Task prompt: Write out each line from the data below that includes the word "days".

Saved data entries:
========
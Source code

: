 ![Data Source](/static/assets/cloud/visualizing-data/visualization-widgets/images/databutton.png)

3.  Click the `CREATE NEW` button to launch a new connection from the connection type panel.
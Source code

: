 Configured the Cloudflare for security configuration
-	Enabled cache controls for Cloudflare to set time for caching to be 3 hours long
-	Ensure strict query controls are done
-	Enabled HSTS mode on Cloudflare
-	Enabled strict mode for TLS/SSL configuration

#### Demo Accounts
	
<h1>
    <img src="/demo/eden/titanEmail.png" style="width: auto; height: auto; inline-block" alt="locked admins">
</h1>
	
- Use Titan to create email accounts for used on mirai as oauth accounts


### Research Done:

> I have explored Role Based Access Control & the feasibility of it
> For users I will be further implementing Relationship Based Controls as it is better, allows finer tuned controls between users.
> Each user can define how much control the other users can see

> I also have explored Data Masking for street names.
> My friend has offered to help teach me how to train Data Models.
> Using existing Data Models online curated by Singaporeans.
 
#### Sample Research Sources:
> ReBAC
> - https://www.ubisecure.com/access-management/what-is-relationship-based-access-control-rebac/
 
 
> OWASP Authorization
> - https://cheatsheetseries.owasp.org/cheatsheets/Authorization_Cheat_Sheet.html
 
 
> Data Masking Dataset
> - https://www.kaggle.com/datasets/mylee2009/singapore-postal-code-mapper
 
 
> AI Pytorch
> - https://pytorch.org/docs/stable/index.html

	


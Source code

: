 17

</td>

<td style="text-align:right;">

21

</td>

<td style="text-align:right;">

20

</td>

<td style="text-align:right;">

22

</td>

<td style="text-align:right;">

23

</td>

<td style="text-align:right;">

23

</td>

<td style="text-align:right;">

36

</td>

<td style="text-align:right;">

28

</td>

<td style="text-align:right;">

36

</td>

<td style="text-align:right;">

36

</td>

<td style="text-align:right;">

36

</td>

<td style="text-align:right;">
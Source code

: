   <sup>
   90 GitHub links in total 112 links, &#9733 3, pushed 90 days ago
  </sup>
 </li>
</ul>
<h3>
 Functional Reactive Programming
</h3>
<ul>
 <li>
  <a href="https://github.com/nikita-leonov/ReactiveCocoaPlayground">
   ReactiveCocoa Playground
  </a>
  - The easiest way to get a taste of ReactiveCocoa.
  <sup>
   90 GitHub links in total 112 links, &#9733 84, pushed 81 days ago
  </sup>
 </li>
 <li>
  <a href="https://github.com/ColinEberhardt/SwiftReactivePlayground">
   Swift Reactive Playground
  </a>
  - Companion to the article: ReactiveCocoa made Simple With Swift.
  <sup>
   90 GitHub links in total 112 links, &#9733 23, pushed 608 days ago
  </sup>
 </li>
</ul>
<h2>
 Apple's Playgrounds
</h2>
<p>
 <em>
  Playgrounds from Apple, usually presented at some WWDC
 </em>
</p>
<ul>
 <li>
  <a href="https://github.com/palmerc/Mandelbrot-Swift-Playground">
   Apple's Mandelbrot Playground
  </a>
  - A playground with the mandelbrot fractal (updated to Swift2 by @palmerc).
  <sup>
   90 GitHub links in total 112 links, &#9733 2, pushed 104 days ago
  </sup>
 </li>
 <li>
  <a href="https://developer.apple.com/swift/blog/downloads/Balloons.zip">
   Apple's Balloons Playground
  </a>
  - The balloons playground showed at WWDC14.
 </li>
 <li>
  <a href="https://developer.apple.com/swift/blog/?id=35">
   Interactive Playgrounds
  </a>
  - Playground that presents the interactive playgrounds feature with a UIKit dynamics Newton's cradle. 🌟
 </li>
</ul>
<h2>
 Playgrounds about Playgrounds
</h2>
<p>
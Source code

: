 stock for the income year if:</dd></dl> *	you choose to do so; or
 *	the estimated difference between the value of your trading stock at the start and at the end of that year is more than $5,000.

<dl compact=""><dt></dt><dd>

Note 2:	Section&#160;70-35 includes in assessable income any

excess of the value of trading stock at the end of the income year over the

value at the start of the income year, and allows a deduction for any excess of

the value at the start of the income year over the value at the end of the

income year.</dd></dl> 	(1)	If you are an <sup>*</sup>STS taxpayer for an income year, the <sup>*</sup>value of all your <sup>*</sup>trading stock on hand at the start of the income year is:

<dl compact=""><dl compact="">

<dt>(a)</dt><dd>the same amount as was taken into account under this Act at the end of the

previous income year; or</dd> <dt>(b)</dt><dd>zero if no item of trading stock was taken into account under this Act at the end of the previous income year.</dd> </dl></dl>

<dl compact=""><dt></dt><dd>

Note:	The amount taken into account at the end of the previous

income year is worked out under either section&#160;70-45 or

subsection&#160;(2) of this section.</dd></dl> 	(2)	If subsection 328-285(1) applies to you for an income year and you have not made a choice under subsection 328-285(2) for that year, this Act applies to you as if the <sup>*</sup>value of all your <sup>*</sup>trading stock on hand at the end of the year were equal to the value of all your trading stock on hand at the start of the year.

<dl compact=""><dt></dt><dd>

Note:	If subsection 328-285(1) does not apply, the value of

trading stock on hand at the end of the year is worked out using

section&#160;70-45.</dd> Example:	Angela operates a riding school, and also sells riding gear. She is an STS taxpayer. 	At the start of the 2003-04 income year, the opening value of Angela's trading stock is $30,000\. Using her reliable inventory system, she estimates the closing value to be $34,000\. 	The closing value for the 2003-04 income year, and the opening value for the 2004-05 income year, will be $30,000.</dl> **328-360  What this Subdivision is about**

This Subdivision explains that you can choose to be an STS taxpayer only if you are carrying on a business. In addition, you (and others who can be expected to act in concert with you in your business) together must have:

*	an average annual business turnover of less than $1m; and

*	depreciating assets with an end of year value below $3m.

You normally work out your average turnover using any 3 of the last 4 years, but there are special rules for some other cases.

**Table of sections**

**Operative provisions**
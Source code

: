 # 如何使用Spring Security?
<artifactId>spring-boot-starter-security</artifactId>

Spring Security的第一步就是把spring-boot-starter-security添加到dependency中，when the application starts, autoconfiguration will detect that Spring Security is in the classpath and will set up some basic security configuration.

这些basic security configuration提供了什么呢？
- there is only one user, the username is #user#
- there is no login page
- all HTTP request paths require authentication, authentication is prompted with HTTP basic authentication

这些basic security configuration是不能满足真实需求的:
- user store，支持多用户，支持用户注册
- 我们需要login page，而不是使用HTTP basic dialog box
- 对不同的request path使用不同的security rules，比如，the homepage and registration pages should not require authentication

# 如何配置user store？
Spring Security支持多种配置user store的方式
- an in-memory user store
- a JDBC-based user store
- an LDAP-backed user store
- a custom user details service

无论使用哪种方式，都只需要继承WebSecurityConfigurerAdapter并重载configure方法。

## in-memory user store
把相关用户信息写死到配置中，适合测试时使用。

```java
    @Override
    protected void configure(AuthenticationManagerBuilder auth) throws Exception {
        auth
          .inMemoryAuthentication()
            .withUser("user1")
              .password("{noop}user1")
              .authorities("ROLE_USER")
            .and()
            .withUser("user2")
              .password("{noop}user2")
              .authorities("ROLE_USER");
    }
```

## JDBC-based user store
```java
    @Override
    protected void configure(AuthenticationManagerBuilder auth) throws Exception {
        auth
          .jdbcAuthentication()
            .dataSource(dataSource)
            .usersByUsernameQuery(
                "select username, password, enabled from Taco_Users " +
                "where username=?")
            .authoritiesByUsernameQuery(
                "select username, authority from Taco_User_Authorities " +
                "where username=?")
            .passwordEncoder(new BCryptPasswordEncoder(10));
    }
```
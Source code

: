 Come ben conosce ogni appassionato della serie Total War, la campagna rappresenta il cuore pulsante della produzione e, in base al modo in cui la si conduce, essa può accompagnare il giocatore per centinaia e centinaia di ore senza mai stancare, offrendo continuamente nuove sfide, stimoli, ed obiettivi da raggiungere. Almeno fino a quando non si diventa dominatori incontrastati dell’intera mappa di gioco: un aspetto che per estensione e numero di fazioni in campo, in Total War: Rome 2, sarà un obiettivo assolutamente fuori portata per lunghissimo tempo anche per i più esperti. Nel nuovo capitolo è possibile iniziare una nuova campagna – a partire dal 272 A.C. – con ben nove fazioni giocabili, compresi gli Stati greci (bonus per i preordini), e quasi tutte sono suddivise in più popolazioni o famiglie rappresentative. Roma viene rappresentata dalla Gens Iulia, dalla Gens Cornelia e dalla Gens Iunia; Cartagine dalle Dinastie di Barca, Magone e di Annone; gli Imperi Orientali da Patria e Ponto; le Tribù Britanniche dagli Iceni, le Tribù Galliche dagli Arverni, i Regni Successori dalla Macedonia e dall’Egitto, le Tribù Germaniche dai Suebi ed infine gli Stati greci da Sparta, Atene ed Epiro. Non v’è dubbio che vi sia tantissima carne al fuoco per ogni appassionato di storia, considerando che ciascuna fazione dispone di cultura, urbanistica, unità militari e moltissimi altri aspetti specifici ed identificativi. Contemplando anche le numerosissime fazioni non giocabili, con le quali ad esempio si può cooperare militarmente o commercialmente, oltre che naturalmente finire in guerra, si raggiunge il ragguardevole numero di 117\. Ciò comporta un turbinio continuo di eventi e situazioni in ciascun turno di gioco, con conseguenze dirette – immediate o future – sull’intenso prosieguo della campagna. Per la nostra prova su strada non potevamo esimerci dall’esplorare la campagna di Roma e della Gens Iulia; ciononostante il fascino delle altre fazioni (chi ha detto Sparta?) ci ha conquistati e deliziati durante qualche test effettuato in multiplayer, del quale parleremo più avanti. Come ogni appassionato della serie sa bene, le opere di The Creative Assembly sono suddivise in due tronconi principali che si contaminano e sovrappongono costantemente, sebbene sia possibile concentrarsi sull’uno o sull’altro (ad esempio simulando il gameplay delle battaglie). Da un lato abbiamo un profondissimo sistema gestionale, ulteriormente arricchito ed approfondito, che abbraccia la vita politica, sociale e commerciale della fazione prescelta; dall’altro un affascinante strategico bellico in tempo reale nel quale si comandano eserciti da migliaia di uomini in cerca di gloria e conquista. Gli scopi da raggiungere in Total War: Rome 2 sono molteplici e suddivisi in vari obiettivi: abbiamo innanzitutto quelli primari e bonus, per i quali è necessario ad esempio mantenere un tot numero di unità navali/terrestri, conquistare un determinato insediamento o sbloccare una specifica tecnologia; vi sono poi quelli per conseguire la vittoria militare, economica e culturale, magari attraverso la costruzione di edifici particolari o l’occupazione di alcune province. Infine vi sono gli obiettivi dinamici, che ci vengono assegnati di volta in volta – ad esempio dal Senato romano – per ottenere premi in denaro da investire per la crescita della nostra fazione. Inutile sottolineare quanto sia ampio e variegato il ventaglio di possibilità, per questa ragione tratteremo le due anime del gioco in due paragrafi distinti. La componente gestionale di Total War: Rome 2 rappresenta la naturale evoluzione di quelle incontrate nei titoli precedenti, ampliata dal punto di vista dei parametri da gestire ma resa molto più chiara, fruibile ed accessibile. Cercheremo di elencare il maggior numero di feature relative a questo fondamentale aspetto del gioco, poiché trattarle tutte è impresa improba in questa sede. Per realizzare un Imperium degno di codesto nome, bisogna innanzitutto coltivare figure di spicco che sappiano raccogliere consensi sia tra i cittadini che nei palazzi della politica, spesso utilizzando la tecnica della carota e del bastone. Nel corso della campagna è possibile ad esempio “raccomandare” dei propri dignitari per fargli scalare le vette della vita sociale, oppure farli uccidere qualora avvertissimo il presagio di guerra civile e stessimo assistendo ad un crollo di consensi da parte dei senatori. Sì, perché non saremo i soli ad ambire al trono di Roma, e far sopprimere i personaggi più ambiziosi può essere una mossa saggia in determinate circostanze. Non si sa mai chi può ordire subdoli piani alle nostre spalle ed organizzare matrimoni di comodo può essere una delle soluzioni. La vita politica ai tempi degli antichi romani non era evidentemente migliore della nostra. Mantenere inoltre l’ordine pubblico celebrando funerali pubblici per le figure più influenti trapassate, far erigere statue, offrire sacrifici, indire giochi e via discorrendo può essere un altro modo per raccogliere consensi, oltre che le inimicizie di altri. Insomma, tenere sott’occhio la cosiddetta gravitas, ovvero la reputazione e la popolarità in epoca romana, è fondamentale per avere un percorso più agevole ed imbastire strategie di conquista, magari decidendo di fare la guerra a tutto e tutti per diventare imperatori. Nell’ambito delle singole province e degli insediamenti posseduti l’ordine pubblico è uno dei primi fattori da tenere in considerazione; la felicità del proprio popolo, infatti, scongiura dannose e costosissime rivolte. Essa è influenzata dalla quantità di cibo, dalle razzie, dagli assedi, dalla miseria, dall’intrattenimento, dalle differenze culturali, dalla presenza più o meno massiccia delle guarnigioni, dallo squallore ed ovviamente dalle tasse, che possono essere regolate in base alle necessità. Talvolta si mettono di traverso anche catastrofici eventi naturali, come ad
========
Reply to the task:
   90 GitHub links in total 112 links, &#9733 3, pushed 90 days ago
   90 GitHub links in total 112 links, &#9733 84, pushed 81 days ago
   90 GitHub links in total 112 links, &#9733 23, pushed 608 days ago
   90 GitHub links in total 112 links, &#9733 2, pushed 104 days ago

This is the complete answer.